▶ _WORK TO BE COMPLETED_
Check each line of the data for "sono", and copy the ones that have it.

▶ _DATA_
*** Begin section ***

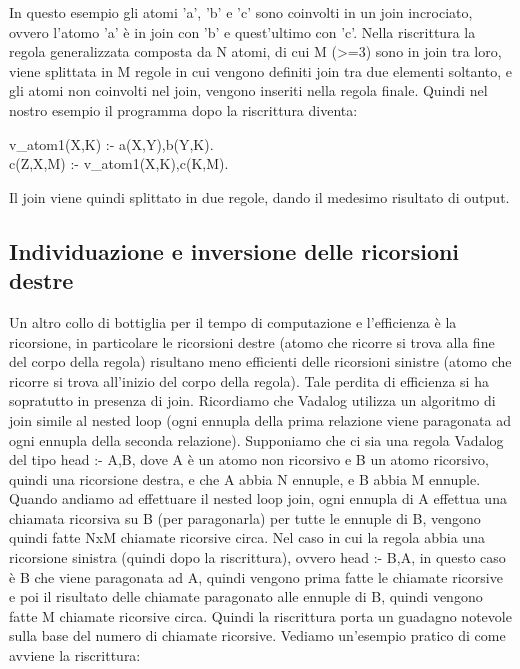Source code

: In questo esempio gli atomi 'a', 'b' e 'c' sono coinvolti in un join incrociato, ovvero l'atomo 'a' è in join con 'b' e quest'ultimo con 'c'. \newline
Nella riscrittura la regola generalizzata composta da N atomi, di cui M (>=3) sono in join tra loro, viene splittata in M regole in cui vengono definiti join tra due elementi soltanto, e gli atomi non coinvolti nel join, vengono inseriti nella regola finale. \newline
Quindi nel nostro esempio il programma dopo la riscrittura diventa: 

\begin{algorithm}
	v\_atom1(X,K) :- a(X,Y),b(Y,K). \\
	c(Z,X,M) :- v\_atom1(X,K),c(K,M).
\end{algorithm}

Il join viene quindi splittato in due regole, dando il medesimo risultato di output.

\subsection{Individuazione e inversione delle ricorsioni destre}

Un altro collo di bottiglia per il tempo di computazione e l'efficienza è la ricorsione, in particolare le ricorsioni destre (atomo che ricorre si trova alla fine del corpo della regola) risultano meno efficienti delle ricorsioni sinistre (atomo che ricorre si trova all'inizio del corpo della regola). \newline
Tale perdita di efficienza si ha sopratutto in presenza di join. Ricordiamo che Vadalog utilizza un algoritmo di join simile al nested loop (ogni ennupla della prima relazione viene paragonata ad ogni ennupla della seconda relazione). \newline
Supponiamo che ci sia una regola Vadalog del tipo head :- A,B, dove A è un atomo non ricorsivo e B un atomo ricorsivo, quindi una ricorsione destra, e che A abbia N ennuple, e B abbia M ennuple. \newline
Quando andiamo ad effettuare il nested loop join, ogni ennupla di A effettua una chiamata ricorsiva su B (per paragonarla) per tutte le ennuple di B, vengono quindi fatte NxM chiamate ricorsive circa. \newline
Nel caso in cui la regola abbia una ricorsione sinistra (quindi dopo la riscrittura), ovvero head :- B,A, in  questo caso è B che viene paragonata ad A, quindi vengono prima fatte le chiamate ricorsive e poi il risultato delle chiamate paragonato alle ennuple di B, quindi vengono fatte M chiamate ricorsive circa. Quindi la riscrittura porta un guadagno notevole sulla base del numero di chiamate ricorsive. \newline
Vediamo un'esempio pratico di come avviene la riscrittura:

*** End section ***

▶ _RESPONSE TO THE EXERCISE_
: In questo esempio gli atomi 'a', 'b' e 'c' sono coinvolti in un join incrociato, ovvero l'atomo 'a' è in join con 'b' e quest'ultimo con 'c'. \newline
Nella riscrittura la regola generalizzata composta da N atomi, di cui M (>=3) sono in join tra loro, viene splittata in M regole in cui vengono definiti join tra due elementi soltanto, e gli atomi non coinvolti nel join, vengono inseriti nella regola finale. \newline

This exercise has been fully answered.